▸ **What you should do**:
What lines of the data hold the string "전달받은"? Pull each one out.

▸ **Data listing**:
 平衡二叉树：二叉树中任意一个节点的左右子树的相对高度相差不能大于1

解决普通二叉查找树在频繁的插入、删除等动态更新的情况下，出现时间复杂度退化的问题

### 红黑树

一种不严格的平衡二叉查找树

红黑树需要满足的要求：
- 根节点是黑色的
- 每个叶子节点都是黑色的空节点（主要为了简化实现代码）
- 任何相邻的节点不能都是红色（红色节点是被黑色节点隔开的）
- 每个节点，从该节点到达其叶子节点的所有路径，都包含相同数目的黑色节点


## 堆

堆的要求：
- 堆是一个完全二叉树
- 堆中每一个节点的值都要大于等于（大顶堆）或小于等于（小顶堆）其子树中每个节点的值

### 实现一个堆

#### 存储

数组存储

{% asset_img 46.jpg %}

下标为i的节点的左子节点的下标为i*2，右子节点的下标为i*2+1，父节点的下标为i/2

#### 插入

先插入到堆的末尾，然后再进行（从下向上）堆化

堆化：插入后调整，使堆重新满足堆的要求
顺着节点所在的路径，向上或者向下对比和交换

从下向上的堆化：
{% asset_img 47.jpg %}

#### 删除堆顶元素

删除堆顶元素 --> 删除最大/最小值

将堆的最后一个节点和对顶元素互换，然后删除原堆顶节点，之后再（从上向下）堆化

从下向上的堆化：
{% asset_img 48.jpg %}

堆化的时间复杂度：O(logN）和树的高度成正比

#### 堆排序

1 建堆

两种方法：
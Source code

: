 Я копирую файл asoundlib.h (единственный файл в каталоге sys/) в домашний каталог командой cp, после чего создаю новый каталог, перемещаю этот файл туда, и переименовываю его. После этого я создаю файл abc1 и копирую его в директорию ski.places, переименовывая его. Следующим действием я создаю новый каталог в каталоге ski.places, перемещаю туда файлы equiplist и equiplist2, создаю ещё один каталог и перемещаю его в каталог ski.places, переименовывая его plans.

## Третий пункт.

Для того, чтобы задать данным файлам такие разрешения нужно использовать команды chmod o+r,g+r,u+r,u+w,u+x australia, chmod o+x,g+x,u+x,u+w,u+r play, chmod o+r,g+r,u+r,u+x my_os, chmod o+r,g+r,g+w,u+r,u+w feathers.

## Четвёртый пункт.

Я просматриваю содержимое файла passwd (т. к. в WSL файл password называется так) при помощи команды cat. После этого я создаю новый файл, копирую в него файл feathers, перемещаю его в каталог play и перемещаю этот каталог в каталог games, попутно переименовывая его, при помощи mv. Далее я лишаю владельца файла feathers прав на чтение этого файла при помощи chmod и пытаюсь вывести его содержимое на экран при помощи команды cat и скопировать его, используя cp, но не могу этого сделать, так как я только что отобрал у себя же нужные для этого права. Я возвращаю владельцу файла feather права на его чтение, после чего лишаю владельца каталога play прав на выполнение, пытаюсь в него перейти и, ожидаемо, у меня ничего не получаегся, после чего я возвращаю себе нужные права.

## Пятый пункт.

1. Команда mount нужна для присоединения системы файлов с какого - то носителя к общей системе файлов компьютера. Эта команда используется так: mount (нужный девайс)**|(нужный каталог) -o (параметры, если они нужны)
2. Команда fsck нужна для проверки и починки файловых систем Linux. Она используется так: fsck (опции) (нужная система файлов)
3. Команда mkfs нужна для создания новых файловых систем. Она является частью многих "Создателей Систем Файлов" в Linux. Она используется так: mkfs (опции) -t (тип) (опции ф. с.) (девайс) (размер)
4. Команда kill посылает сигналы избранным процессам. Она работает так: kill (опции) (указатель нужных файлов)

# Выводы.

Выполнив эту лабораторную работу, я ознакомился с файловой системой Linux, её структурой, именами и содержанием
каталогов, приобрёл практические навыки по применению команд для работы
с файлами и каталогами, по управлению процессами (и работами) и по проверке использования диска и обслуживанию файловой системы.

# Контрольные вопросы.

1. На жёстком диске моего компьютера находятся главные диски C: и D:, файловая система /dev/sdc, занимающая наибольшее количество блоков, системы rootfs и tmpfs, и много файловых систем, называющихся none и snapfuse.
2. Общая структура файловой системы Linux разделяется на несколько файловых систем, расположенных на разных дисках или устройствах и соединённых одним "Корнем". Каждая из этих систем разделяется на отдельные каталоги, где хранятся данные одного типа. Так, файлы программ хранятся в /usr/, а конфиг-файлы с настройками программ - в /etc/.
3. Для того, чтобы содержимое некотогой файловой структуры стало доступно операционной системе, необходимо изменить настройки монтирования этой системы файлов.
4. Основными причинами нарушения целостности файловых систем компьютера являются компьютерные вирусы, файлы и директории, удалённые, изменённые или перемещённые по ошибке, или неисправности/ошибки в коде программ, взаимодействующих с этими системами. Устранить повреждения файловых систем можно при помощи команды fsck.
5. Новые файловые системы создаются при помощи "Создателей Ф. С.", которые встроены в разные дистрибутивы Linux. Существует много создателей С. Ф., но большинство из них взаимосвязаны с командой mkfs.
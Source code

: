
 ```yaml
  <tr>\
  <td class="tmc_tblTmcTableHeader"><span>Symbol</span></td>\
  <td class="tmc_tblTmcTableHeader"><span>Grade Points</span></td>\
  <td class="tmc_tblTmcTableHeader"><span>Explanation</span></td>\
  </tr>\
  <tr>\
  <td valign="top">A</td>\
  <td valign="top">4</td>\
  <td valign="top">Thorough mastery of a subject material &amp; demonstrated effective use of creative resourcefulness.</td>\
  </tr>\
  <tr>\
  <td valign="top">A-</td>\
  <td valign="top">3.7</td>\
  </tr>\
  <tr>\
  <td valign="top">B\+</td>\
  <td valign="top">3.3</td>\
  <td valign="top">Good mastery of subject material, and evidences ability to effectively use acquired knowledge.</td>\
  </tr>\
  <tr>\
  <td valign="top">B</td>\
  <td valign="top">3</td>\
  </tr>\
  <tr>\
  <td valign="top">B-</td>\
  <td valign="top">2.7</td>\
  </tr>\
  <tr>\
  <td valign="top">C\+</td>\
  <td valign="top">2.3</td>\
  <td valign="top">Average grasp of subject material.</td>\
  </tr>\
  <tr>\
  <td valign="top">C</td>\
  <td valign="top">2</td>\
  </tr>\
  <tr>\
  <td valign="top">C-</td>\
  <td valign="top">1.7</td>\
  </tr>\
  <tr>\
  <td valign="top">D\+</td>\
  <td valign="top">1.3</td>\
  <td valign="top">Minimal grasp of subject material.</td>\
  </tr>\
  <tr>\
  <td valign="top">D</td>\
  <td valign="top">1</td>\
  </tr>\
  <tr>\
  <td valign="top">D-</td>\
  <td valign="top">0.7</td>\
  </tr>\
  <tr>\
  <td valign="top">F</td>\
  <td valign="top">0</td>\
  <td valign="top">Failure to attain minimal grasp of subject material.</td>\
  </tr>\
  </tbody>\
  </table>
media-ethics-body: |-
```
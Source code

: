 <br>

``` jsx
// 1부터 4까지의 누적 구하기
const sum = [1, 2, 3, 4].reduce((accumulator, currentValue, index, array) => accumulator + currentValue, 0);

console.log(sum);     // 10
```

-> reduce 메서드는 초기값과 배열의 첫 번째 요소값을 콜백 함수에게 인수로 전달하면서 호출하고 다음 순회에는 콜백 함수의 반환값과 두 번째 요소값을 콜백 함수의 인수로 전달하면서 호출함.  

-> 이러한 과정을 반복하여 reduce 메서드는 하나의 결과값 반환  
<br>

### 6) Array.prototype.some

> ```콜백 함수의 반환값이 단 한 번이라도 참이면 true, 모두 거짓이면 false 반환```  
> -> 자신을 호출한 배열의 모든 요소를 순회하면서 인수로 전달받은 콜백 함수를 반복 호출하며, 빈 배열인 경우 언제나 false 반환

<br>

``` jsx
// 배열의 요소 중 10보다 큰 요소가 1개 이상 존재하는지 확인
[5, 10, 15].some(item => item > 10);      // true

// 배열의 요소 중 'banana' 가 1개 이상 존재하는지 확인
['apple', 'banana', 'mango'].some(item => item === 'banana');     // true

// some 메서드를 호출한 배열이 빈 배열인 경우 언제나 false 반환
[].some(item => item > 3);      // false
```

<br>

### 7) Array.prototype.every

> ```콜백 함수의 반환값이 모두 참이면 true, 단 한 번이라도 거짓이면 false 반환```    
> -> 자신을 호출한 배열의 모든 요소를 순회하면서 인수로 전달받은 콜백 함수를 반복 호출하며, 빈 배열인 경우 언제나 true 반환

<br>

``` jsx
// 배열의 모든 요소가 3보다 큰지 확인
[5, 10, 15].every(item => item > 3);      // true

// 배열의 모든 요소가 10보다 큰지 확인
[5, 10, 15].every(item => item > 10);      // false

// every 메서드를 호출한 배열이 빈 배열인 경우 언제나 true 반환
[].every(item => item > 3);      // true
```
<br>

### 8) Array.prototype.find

▸ **Output for this task**:
> -> 자신을 호출한 배열의 모든 요소를 순회하면서 인수로 전달받은 콜백 함수를 반복 호출하며, 빈 배열인 경우 언제나 false 반환
> -> 자신을 호출한 배열의 모든 요소를 순회하면서 인수로 전달받은 콜백 함수를 반복 호출하며, 빈 배열인 경우 언제나 true 반환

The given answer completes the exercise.